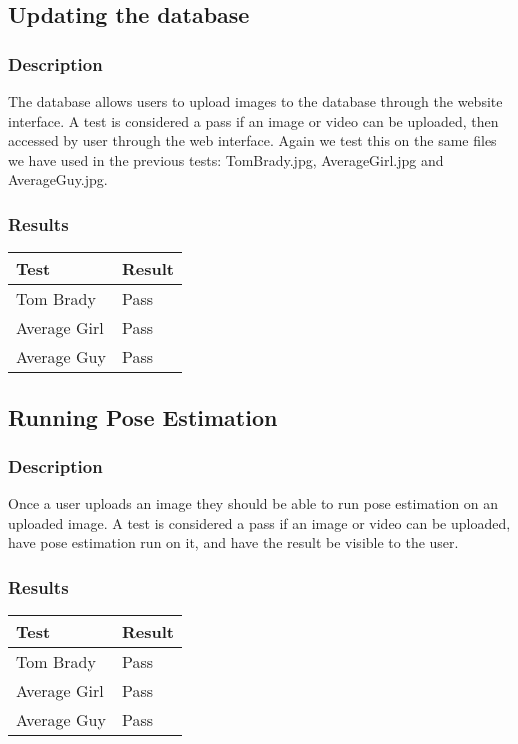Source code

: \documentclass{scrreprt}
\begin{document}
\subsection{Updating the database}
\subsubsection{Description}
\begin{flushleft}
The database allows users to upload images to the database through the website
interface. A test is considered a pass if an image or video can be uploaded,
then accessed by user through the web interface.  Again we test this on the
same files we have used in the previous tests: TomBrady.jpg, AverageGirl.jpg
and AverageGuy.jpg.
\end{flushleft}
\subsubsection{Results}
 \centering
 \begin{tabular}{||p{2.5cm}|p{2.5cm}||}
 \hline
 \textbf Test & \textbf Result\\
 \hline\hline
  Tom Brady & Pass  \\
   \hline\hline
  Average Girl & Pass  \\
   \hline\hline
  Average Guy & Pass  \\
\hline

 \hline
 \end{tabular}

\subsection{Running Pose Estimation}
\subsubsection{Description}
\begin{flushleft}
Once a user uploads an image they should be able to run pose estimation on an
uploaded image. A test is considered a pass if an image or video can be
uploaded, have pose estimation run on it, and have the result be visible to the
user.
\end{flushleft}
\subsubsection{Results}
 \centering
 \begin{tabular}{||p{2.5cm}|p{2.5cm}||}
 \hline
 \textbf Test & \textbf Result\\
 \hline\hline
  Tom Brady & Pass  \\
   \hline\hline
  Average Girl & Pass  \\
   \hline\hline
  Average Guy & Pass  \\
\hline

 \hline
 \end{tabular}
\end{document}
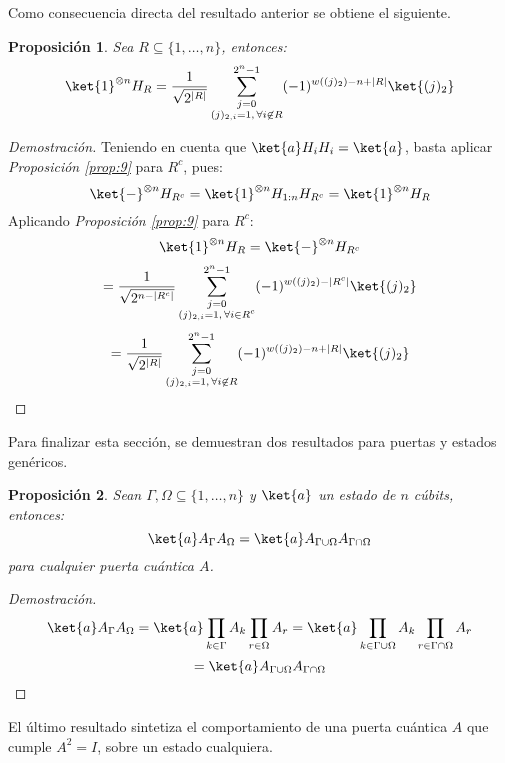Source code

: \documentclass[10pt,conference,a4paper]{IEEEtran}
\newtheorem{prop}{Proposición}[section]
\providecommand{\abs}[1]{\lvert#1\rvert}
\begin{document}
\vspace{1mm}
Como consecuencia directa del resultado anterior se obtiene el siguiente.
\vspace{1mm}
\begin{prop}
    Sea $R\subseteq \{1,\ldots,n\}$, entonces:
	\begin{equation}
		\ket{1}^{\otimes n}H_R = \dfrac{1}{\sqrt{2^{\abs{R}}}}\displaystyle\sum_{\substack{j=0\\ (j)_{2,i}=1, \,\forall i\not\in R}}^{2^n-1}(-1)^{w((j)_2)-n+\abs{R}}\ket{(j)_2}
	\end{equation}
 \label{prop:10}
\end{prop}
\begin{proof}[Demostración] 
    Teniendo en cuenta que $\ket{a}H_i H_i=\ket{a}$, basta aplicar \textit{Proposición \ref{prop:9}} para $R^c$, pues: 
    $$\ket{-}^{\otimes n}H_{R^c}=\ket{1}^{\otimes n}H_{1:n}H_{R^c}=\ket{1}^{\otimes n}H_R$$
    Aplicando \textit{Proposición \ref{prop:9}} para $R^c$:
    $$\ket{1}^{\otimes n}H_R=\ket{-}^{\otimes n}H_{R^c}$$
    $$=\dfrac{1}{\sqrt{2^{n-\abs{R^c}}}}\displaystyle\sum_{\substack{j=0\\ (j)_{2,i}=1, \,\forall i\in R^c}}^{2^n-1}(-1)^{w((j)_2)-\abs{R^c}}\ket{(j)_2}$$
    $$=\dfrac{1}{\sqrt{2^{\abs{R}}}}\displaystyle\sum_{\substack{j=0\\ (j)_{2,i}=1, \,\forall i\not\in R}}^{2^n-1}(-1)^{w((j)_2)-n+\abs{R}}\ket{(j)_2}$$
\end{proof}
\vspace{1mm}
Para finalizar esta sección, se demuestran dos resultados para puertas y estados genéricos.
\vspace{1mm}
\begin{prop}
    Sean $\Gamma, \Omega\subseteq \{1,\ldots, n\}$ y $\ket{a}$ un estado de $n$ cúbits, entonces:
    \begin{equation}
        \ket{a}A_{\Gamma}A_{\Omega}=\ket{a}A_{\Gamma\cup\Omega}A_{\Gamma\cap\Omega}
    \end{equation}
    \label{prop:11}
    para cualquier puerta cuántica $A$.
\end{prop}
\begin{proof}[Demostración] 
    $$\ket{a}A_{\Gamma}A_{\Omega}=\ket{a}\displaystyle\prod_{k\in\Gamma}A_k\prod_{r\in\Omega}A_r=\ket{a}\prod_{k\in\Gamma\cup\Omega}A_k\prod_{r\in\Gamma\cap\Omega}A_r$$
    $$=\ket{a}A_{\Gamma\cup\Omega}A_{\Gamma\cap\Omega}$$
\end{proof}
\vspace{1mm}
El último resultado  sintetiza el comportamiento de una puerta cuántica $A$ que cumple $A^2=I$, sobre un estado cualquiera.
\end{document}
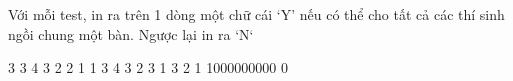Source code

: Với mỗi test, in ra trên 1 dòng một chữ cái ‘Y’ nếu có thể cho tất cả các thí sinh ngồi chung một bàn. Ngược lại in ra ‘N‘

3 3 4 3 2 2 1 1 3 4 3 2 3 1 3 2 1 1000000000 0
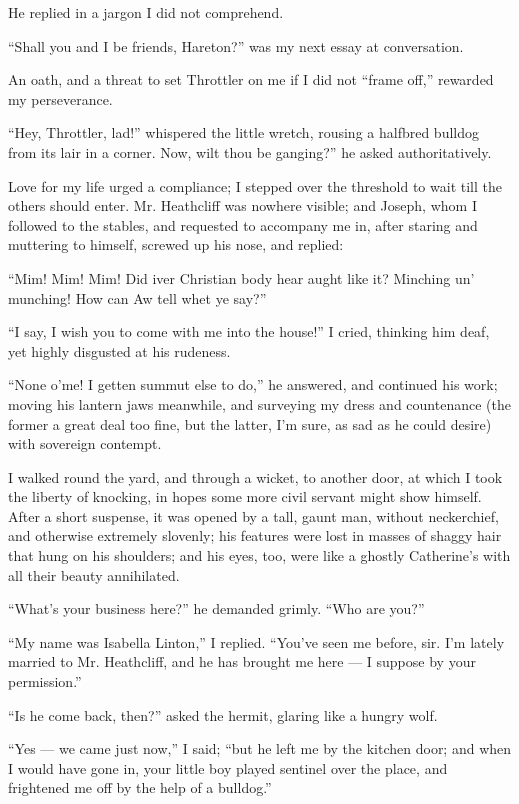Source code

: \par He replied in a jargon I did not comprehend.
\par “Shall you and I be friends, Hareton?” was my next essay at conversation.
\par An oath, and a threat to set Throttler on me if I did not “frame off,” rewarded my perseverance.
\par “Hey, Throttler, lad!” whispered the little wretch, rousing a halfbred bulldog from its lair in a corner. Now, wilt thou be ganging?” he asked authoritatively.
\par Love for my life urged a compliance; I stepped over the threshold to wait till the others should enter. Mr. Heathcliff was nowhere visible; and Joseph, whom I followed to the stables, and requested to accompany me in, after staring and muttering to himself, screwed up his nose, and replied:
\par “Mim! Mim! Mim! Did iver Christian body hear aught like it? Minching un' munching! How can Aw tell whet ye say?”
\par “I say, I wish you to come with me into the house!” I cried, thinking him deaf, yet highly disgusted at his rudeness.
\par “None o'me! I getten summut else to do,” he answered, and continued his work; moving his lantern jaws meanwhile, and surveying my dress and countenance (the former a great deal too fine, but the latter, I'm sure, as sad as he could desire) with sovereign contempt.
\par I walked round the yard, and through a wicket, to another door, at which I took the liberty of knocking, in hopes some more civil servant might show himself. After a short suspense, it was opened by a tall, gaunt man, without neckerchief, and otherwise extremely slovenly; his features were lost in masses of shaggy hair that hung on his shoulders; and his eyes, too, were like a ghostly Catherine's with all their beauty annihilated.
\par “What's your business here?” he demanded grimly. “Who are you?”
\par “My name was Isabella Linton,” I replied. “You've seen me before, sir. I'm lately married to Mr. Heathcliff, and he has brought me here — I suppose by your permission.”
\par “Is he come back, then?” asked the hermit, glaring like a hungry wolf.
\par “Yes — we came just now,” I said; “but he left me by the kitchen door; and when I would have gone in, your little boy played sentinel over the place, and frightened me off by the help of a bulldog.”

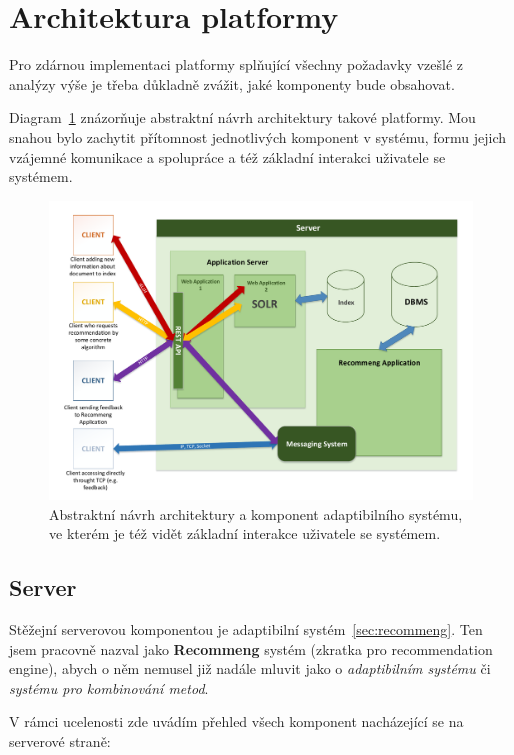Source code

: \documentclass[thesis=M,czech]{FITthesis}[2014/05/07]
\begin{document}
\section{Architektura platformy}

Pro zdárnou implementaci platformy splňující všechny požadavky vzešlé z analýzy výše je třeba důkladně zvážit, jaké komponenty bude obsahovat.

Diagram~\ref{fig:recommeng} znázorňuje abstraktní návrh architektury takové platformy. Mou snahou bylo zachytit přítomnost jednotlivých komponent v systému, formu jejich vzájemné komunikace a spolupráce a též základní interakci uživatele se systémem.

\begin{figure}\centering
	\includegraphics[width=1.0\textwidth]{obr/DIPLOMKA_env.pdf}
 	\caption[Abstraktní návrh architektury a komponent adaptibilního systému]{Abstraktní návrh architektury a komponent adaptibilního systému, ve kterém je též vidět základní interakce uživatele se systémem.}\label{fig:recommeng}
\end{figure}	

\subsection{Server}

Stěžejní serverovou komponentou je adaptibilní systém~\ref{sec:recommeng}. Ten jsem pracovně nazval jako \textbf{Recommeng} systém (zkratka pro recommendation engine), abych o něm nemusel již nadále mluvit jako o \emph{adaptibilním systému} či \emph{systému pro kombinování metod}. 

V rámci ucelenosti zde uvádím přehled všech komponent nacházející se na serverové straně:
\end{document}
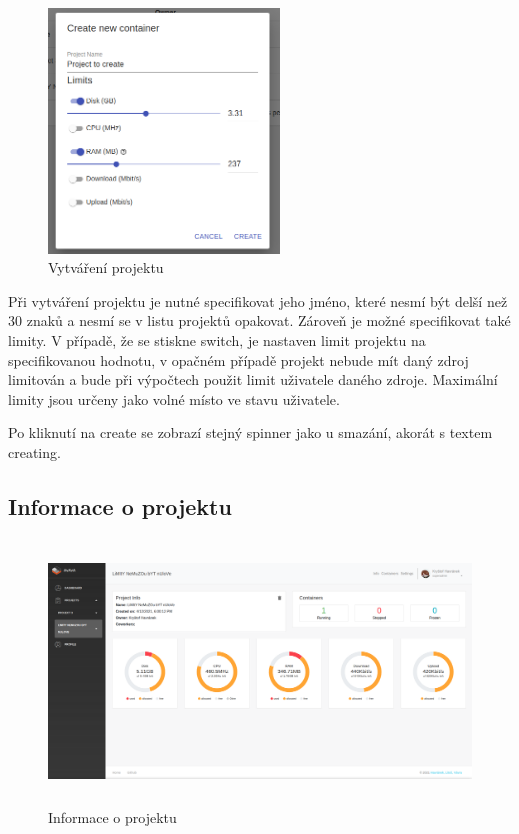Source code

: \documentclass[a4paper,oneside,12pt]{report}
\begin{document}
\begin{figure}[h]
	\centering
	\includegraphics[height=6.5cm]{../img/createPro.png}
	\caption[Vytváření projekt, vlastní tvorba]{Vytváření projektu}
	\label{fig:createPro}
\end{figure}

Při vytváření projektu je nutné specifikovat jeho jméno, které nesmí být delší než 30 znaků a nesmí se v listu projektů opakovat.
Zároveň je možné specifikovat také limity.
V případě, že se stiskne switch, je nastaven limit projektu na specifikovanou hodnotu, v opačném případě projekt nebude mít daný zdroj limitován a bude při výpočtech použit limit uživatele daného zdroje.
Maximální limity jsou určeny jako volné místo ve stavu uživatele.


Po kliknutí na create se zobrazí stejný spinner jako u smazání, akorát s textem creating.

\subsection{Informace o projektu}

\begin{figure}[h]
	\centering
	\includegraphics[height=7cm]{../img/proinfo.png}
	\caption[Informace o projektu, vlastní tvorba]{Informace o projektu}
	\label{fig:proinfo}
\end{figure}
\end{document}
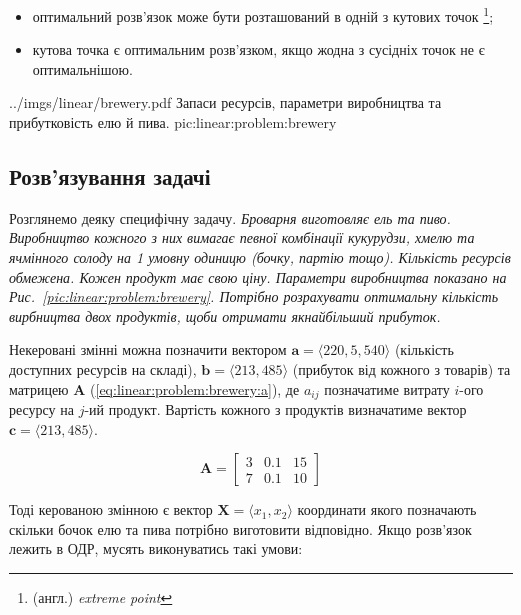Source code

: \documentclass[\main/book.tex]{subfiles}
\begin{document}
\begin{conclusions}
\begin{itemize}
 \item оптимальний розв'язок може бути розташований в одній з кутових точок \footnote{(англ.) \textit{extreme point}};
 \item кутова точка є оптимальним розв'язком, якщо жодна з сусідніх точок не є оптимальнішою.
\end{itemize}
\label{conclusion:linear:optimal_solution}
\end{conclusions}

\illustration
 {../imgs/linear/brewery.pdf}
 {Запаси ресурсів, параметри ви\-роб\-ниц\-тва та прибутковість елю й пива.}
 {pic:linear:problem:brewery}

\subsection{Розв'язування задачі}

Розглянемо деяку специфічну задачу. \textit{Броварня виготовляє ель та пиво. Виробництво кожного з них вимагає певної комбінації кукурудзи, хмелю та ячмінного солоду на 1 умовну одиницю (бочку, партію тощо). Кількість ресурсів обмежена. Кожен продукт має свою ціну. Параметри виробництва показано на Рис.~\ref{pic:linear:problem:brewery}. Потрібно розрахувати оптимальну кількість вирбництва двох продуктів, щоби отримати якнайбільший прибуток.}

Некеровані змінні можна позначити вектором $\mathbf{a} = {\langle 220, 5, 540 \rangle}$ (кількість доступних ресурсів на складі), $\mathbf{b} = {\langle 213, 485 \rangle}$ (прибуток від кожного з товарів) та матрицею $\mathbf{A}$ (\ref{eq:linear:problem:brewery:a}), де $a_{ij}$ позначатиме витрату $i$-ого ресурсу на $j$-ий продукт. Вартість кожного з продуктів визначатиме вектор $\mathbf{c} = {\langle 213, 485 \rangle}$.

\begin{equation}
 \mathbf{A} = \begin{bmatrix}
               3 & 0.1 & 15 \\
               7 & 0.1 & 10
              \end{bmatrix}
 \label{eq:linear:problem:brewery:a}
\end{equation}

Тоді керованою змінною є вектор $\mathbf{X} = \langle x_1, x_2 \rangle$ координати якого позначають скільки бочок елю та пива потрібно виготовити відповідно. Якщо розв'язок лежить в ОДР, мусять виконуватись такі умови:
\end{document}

******

What you are asked to do —
Please tally the lines of the listing that include the string "язок". The number is the whole answer.

Response for this exercise —
2